Rappelons qu’outre ces dispositions du code du travail, la violation du droit à la vie privée peut être punie d’une amende allant jusqu’à 300 000€ accompagnée de 5 ans de prison au maximum. La consultation frauduleuse de mails personnels par l’employeur n’est donc pas un acte pris à la légère par le droit français.
L’existence de conditions cumulatives et de mesures pénales incite donc au respect de la vie privée, et donc des communications personnelles des salariés. Cependant, des exceptions existent et permettent aux employeurs d’accéder, dans des cas bien précis, aux messages privés de leurs employés.

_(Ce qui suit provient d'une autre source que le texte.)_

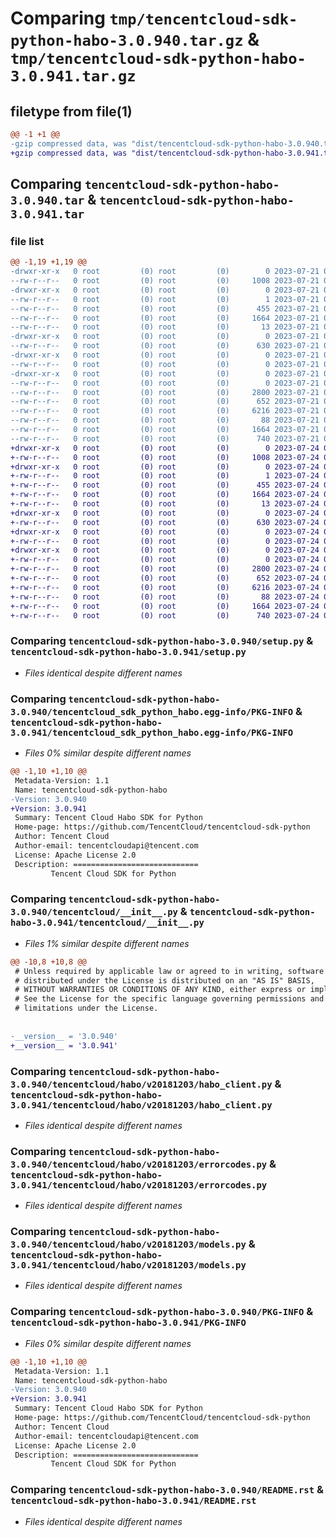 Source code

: # Comparing `tmp/tencentcloud-sdk-python-habo-3.0.940.tar.gz` & `tmp/tencentcloud-sdk-python-habo-3.0.941.tar.gz`

## filetype from file(1)

```diff
@@ -1 +1 @@
-gzip compressed data, was "dist/tencentcloud-sdk-python-habo-3.0.940.tar", last modified: Fri Jul 21 00:32:10 2023, max compression
+gzip compressed data, was "dist/tencentcloud-sdk-python-habo-3.0.941.tar", last modified: Mon Jul 24 00:37:51 2023, max compression
```

## Comparing `tencentcloud-sdk-python-habo-3.0.940.tar` & `tencentcloud-sdk-python-habo-3.0.941.tar`

### file list

```diff
@@ -1,19 +1,19 @@
-drwxr-xr-x   0 root         (0) root         (0)        0 2023-07-21 00:32:10.000000 tencentcloud-sdk-python-habo-3.0.940/
--rw-r--r--   0 root         (0) root         (0)     1008 2023-07-21 00:32:10.000000 tencentcloud-sdk-python-habo-3.0.940/setup.py
-drwxr-xr-x   0 root         (0) root         (0)        0 2023-07-21 00:32:10.000000 tencentcloud-sdk-python-habo-3.0.940/tencentcloud_sdk_python_habo.egg-info/
--rw-r--r--   0 root         (0) root         (0)        1 2023-07-21 00:32:10.000000 tencentcloud-sdk-python-habo-3.0.940/tencentcloud_sdk_python_habo.egg-info/dependency_links.txt
--rw-r--r--   0 root         (0) root         (0)      455 2023-07-21 00:32:10.000000 tencentcloud-sdk-python-habo-3.0.940/tencentcloud_sdk_python_habo.egg-info/SOURCES.txt
--rw-r--r--   0 root         (0) root         (0)     1664 2023-07-21 00:32:10.000000 tencentcloud-sdk-python-habo-3.0.940/tencentcloud_sdk_python_habo.egg-info/PKG-INFO
--rw-r--r--   0 root         (0) root         (0)       13 2023-07-21 00:32:10.000000 tencentcloud-sdk-python-habo-3.0.940/tencentcloud_sdk_python_habo.egg-info/top_level.txt
-drwxr-xr-x   0 root         (0) root         (0)        0 2023-07-21 00:32:10.000000 tencentcloud-sdk-python-habo-3.0.940/tencentcloud/
--rw-r--r--   0 root         (0) root         (0)      630 2023-07-21 00:32:10.000000 tencentcloud-sdk-python-habo-3.0.940/tencentcloud/__init__.py
-drwxr-xr-x   0 root         (0) root         (0)        0 2023-07-21 00:32:10.000000 tencentcloud-sdk-python-habo-3.0.940/tencentcloud/habo/
--rw-r--r--   0 root         (0) root         (0)        0 2023-07-21 00:32:10.000000 tencentcloud-sdk-python-habo-3.0.940/tencentcloud/habo/__init__.py
-drwxr-xr-x   0 root         (0) root         (0)        0 2023-07-21 00:32:10.000000 tencentcloud-sdk-python-habo-3.0.940/tencentcloud/habo/v20181203/
--rw-r--r--   0 root         (0) root         (0)        0 2023-07-21 00:32:10.000000 tencentcloud-sdk-python-habo-3.0.940/tencentcloud/habo/v20181203/__init__.py
--rw-r--r--   0 root         (0) root         (0)     2800 2023-07-21 00:32:10.000000 tencentcloud-sdk-python-habo-3.0.940/tencentcloud/habo/v20181203/habo_client.py
--rw-r--r--   0 root         (0) root         (0)      652 2023-07-21 00:32:10.000000 tencentcloud-sdk-python-habo-3.0.940/tencentcloud/habo/v20181203/errorcodes.py
--rw-r--r--   0 root         (0) root         (0)     6216 2023-07-21 00:32:10.000000 tencentcloud-sdk-python-habo-3.0.940/tencentcloud/habo/v20181203/models.py
--rw-r--r--   0 root         (0) root         (0)       88 2023-07-21 00:32:10.000000 tencentcloud-sdk-python-habo-3.0.940/setup.cfg
--rw-r--r--   0 root         (0) root         (0)     1664 2023-07-21 00:32:10.000000 tencentcloud-sdk-python-habo-3.0.940/PKG-INFO
--rw-r--r--   0 root         (0) root         (0)      740 2023-07-21 00:32:10.000000 tencentcloud-sdk-python-habo-3.0.940/README.rst
+drwxr-xr-x   0 root         (0) root         (0)        0 2023-07-24 00:37:51.000000 tencentcloud-sdk-python-habo-3.0.941/
+-rw-r--r--   0 root         (0) root         (0)     1008 2023-07-24 00:37:50.000000 tencentcloud-sdk-python-habo-3.0.941/setup.py
+drwxr-xr-x   0 root         (0) root         (0)        0 2023-07-24 00:37:51.000000 tencentcloud-sdk-python-habo-3.0.941/tencentcloud_sdk_python_habo.egg-info/
+-rw-r--r--   0 root         (0) root         (0)        1 2023-07-24 00:37:51.000000 tencentcloud-sdk-python-habo-3.0.941/tencentcloud_sdk_python_habo.egg-info/dependency_links.txt
+-rw-r--r--   0 root         (0) root         (0)      455 2023-07-24 00:37:51.000000 tencentcloud-sdk-python-habo-3.0.941/tencentcloud_sdk_python_habo.egg-info/SOURCES.txt
+-rw-r--r--   0 root         (0) root         (0)     1664 2023-07-24 00:37:51.000000 tencentcloud-sdk-python-habo-3.0.941/tencentcloud_sdk_python_habo.egg-info/PKG-INFO
+-rw-r--r--   0 root         (0) root         (0)       13 2023-07-24 00:37:51.000000 tencentcloud-sdk-python-habo-3.0.941/tencentcloud_sdk_python_habo.egg-info/top_level.txt
+drwxr-xr-x   0 root         (0) root         (0)        0 2023-07-24 00:37:51.000000 tencentcloud-sdk-python-habo-3.0.941/tencentcloud/
+-rw-r--r--   0 root         (0) root         (0)      630 2023-07-24 00:37:50.000000 tencentcloud-sdk-python-habo-3.0.941/tencentcloud/__init__.py
+drwxr-xr-x   0 root         (0) root         (0)        0 2023-07-24 00:37:51.000000 tencentcloud-sdk-python-habo-3.0.941/tencentcloud/habo/
+-rw-r--r--   0 root         (0) root         (0)        0 2023-07-24 00:37:50.000000 tencentcloud-sdk-python-habo-3.0.941/tencentcloud/habo/__init__.py
+drwxr-xr-x   0 root         (0) root         (0)        0 2023-07-24 00:37:51.000000 tencentcloud-sdk-python-habo-3.0.941/tencentcloud/habo/v20181203/
+-rw-r--r--   0 root         (0) root         (0)        0 2023-07-24 00:37:50.000000 tencentcloud-sdk-python-habo-3.0.941/tencentcloud/habo/v20181203/__init__.py
+-rw-r--r--   0 root         (0) root         (0)     2800 2023-07-24 00:37:50.000000 tencentcloud-sdk-python-habo-3.0.941/tencentcloud/habo/v20181203/habo_client.py
+-rw-r--r--   0 root         (0) root         (0)      652 2023-07-24 00:37:50.000000 tencentcloud-sdk-python-habo-3.0.941/tencentcloud/habo/v20181203/errorcodes.py
+-rw-r--r--   0 root         (0) root         (0)     6216 2023-07-24 00:37:50.000000 tencentcloud-sdk-python-habo-3.0.941/tencentcloud/habo/v20181203/models.py
+-rw-r--r--   0 root         (0) root         (0)       88 2023-07-24 00:37:51.000000 tencentcloud-sdk-python-habo-3.0.941/setup.cfg
+-rw-r--r--   0 root         (0) root         (0)     1664 2023-07-24 00:37:51.000000 tencentcloud-sdk-python-habo-3.0.941/PKG-INFO
+-rw-r--r--   0 root         (0) root         (0)      740 2023-07-24 00:37:50.000000 tencentcloud-sdk-python-habo-3.0.941/README.rst
```

### Comparing `tencentcloud-sdk-python-habo-3.0.940/setup.py` & `tencentcloud-sdk-python-habo-3.0.941/setup.py`

 * *Files identical despite different names*

### Comparing `tencentcloud-sdk-python-habo-3.0.940/tencentcloud_sdk_python_habo.egg-info/PKG-INFO` & `tencentcloud-sdk-python-habo-3.0.941/tencentcloud_sdk_python_habo.egg-info/PKG-INFO`

 * *Files 0% similar despite different names*

```diff
@@ -1,10 +1,10 @@
 Metadata-Version: 1.1
 Name: tencentcloud-sdk-python-habo
-Version: 3.0.940
+Version: 3.0.941
 Summary: Tencent Cloud Habo SDK for Python
 Home-page: https://github.com/TencentCloud/tencentcloud-sdk-python
 Author: Tencent Cloud
 Author-email: tencentcloudapi@tencent.com
 License: Apache License 2.0
 Description: ============================
         Tencent Cloud SDK for Python
```

### Comparing `tencentcloud-sdk-python-habo-3.0.940/tencentcloud/__init__.py` & `tencentcloud-sdk-python-habo-3.0.941/tencentcloud/__init__.py`

 * *Files 1% similar despite different names*

```diff
@@ -10,8 +10,8 @@
 # Unless required by applicable law or agreed to in writing, software
 # distributed under the License is distributed on an "AS IS" BASIS,
 # WITHOUT WARRANTIES OR CONDITIONS OF ANY KIND, either express or implied.
 # See the License for the specific language governing permissions and
 # limitations under the License.
 
 
-__version__ = '3.0.940'
+__version__ = '3.0.941'
```

### Comparing `tencentcloud-sdk-python-habo-3.0.940/tencentcloud/habo/v20181203/habo_client.py` & `tencentcloud-sdk-python-habo-3.0.941/tencentcloud/habo/v20181203/habo_client.py`

 * *Files identical despite different names*

### Comparing `tencentcloud-sdk-python-habo-3.0.940/tencentcloud/habo/v20181203/errorcodes.py` & `tencentcloud-sdk-python-habo-3.0.941/tencentcloud/habo/v20181203/errorcodes.py`

 * *Files identical despite different names*

### Comparing `tencentcloud-sdk-python-habo-3.0.940/tencentcloud/habo/v20181203/models.py` & `tencentcloud-sdk-python-habo-3.0.941/tencentcloud/habo/v20181203/models.py`

 * *Files identical despite different names*

### Comparing `tencentcloud-sdk-python-habo-3.0.940/PKG-INFO` & `tencentcloud-sdk-python-habo-3.0.941/PKG-INFO`

 * *Files 0% similar despite different names*

```diff
@@ -1,10 +1,10 @@
 Metadata-Version: 1.1
 Name: tencentcloud-sdk-python-habo
-Version: 3.0.940
+Version: 3.0.941
 Summary: Tencent Cloud Habo SDK for Python
 Home-page: https://github.com/TencentCloud/tencentcloud-sdk-python
 Author: Tencent Cloud
 Author-email: tencentcloudapi@tencent.com
 License: Apache License 2.0
 Description: ============================
         Tencent Cloud SDK for Python
```

### Comparing `tencentcloud-sdk-python-habo-3.0.940/README.rst` & `tencentcloud-sdk-python-habo-3.0.941/README.rst`

 * *Files identical despite different names*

A quel moment l’employeur peut-il surveiller les mails privés des salariés ?
Avant d’évoquer les exceptions au contrôle des messages électroniques personnels du salarié par l’employeur, il est important de faire une distinction. Il faut bien différencier la messagerie personnelle (propre au salarié) et la messagerie professionnelle (mise à disposition par l’entreprise). La messagerie personnelle est intégralement sanctuarisée et protégée par le droit au respect de la vie privée : l’employeur ne peut à aucun moment y avoir accès. En revanche, tous les mails reçus ou envoyés par le salarié depuis sa messagerie professionnelle sont par défaut des messages à caractère professionnel. Or, l’employeur a toute latitude pour consulter les mails professionnels de ses employés.
Pour qu’un mail envoyé ou reçu par le biais de la messagerie professionnelle revête le caractère privé, il est impératif que son intitulé le montre bien. C’est ainsi que la jurisprudence française a tranché en 2010 en précisant que des mails envoyés avec l’outil informatique mis à disposition par l’employeur sont présumés avoir un caractère professionnel sauf si le salarié les identifie comme personnels. L’objet du mail devrait donc être “Privé” ou “Personnel” pour que l’employeur soit soumis au respect du droit à la vie privée de ses salariés.

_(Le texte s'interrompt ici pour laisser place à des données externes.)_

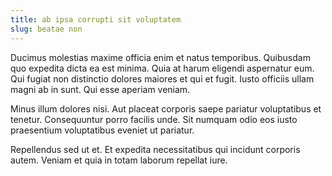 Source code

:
 ```yaml
---
title: ab ipsa corrupti sit voluptatem
slug: beatae non
---
```


Ducimus molestias maxime officia enim et natus temporibus. Quibusdam quo expedita dicta ea est minima. Quia at harum eligendi aspernatur eum. Qui fugiat non distinctio dolores maiores et qui et fugit. Iusto officiis ullam magni ab in sunt. Qui esse aperiam veniam.

Minus illum dolores nisi. Aut placeat corporis saepe pariatur voluptatibus et tenetur. Consequuntur porro facilis unde. Sit numquam odio eos iusto praesentium voluptatibus eveniet ut pariatur.

Repellendus sed ut et. Et expedita necessitatibus qui incidunt corporis autem. Veniam et quia in totam laborum repellat iure.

L’interdiction de principe de consulter les mails privés peut toutefois être écartée en cas de “risque ou d’événement particulier”. Le juge considère en effet que si des circonstances particulières sont démontrées, les messages privés des salariés peuvent être consultés en l’absence des salariés. En revanche, en dehors de toute situation particulière, il est nécessaire de procéder à l’accès aux messages privés du salarié qu’une fois celui-ci présent, ou dûment appelé.
Deux autres cas permettent à l’employeur de surveiller les mails privés de ses salariés : en cas d’enquête judiciaire, ou si la justice a spécialement autorisé l’employeur à accéder aux messages personnels.

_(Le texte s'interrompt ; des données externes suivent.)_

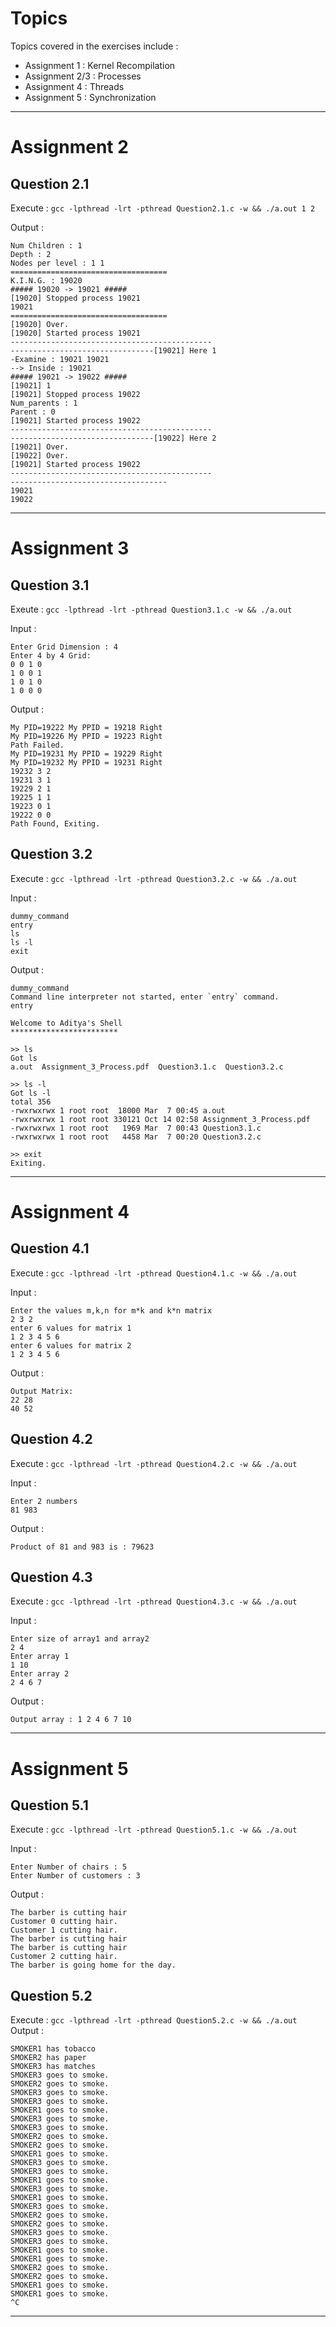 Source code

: # Topics

Topics covered in the exercises include : 

- Assignment 1 : Kernel Recompilation
- Assignment 2/3 : Processes
- Assignment 4 : Threads
- Assignment 5 : Synchronization

------------------------------------------------------------------------------------------------------------------------------------------------------------------------------


# Assignment 2

## Question 2.1

Execute : `gcc -lpthread -lrt -pthread Question2.1.c -w && ./a.out 1 2`

Output : 
```
Num Children : 1
Depth : 2
Nodes per level : 1 1 
===================================
K.I.N.G. : 19020
##### 19020 -> 19021 #####
[19020] Stopped process 19021
19021 
===================================
[19020] Over.
[19020] Started process 19021
---------------------------------------------
--------------------------------[19021] Here 1
-Examine : 19021 19021
--> Inside : 19021
##### 19021 -> 19022 #####
[19021] 1
[19021] Stopped process 19022
Num_parents : 1
Parent : 0
[19021] Started process 19022
---------------------------------------------
--------------------------------[19022] Here 2
[19021] Over.
[19022] Over.
[19021] Started process 19022
---------------------------------------------
-----------------------------------
19021 
19022 
```

------------------------------------------------------------------------------------------------------------------------------------------------------------------------------
# Assignment 3

## Question 3.1

Exeute : `gcc -lpthread -lrt -pthread Question3.1.c -w && ./a.out`

Input : 
```
Enter Grid Dimension : 4
Enter 4 by 4 Grid: 
0 0 1 0
1 0 0 1
1 0 1 0
1 0 0 0 
```

Output : 
```
My PID=19222 My PPID = 19218 Right
My PID=19226 My PPID = 19223 Right
Path Failed.
My PID=19231 My PPID = 19229 Right
My PID=19232 My PPID = 19231 Right
19232 3 2
19231 3 1
19229 2 1
19225 1 1
19223 0 1
19222 0 0
Path Found, Exiting.
```

## Question 3.2

Execute : `gcc -lpthread -lrt -pthread Question3.2.c -w && ./a.out`

Input : 
```
dummy_command
entry
ls
ls -l
exit
```

Output : 
```
dummy_command
Command line interpreter not started, enter `entry` command.
entry

Welcome to Aditya's Shell 
************************ 

>> ls
Got ls
a.out  Assignment_3_Process.pdf  Question3.1.c	Question3.2.c

>> ls -l
Got ls -l
total 356
-rwxrwxrwx 1 root root  18000 Mar  7 00:45 a.out
-rwxrwxrwx 1 root root 330121 Oct 14 02:58 Assignment_3_Process.pdf
-rwxrwxrwx 1 root root   1969 Mar  7 00:43 Question3.1.c
-rwxrwxrwx 1 root root   4458 Mar  7 00:20 Question3.2.c

>> exit
Exiting.

```

------------------------------------------------------------------------------------------------------------------------------------------------------------------------------
# Assignment 4

## Question 4.1

Execute : `gcc -lpthread -lrt -pthread Question4.1.c -w && ./a.out`

Input : 
```
Enter the values m,k,n for m*k and k*n matrix
2 3 2
enter 6 values for matrix 1
1 2 3 4 5 6
enter 6 values for matrix 2
1 2 3 4 5 6
```

Output : 
```
Output Matrix: 
22 28 
40 52 
```


## Question 4.2

Execute : `gcc -lpthread -lrt -pthread Question4.2.c -w && ./a.out`

Input : 
```
Enter 2 numbers
81 983
```

Output : 
```
Product of 81 and 983 is : 79623
```


## Question 4.3

Execute : `gcc -lpthread -lrt -pthread Question4.3.c -w && ./a.out`

Input : 
```
Enter size of array1 and array2
2 4
Enter array 1
1 10
Enter array 2
2 4 6 7
```

Output : 
```
Output array : 1 2 4 6 7 10 

```

------------------------------------------------------------------------------------------------------------------------------------------------------------------------------
# Assignment 5

## Question 5.1

Execute : `gcc -lpthread -lrt -pthread Question5.1.c -w && ./a.out`

Input : 
```
Enter Number of chairs : 5
Enter Number of customers : 3
```

Output : 
```
The barber is cutting hair
Customer 0 cutting hair.
Customer 1 cutting hair.
The barber is cutting hair
The barber is cutting hair
Customer 2 cutting hair.
The barber is going home for the day.
```


## Question 5.2

Execute : `gcc -lpthread -lrt -pthread Question5.2.c -w && ./a.out`
Output : 
```
SMOKER1 has tobacco
SMOKER2 has paper
SMOKER3 has matches
SMOKER3 goes to smoke.
SMOKER2 goes to smoke.
SMOKER3 goes to smoke.
SMOKER3 goes to smoke.
SMOKER1 goes to smoke.
SMOKER3 goes to smoke.
SMOKER3 goes to smoke.
SMOKER2 goes to smoke.
SMOKER2 goes to smoke.
SMOKER1 goes to smoke.
SMOKER3 goes to smoke.
SMOKER3 goes to smoke.
SMOKER1 goes to smoke.
SMOKER3 goes to smoke.
SMOKER1 goes to smoke.
SMOKER3 goes to smoke.
SMOKER2 goes to smoke.
SMOKER2 goes to smoke.
SMOKER3 goes to smoke.
SMOKER3 goes to smoke.
SMOKER1 goes to smoke.
SMOKER1 goes to smoke.
SMOKER2 goes to smoke.
SMOKER2 goes to smoke.
SMOKER1 goes to smoke.
SMOKER1 goes to smoke.
^C
```
------------------------------------------------------------------------------------------------------------------------------------------------------------------------------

Finalement, l’arrêt de la CEDH vient seulement confirmer que la surveillance des messages privés des salariés ne peut intervenir qu’en dernier recours et ne peut être qu’une exception au principe du respect de la vie privée. Sa portée est plus européenne que française : en effet, les législations nationales non conformes vont devoir s’adapter à ce cadre protecteur.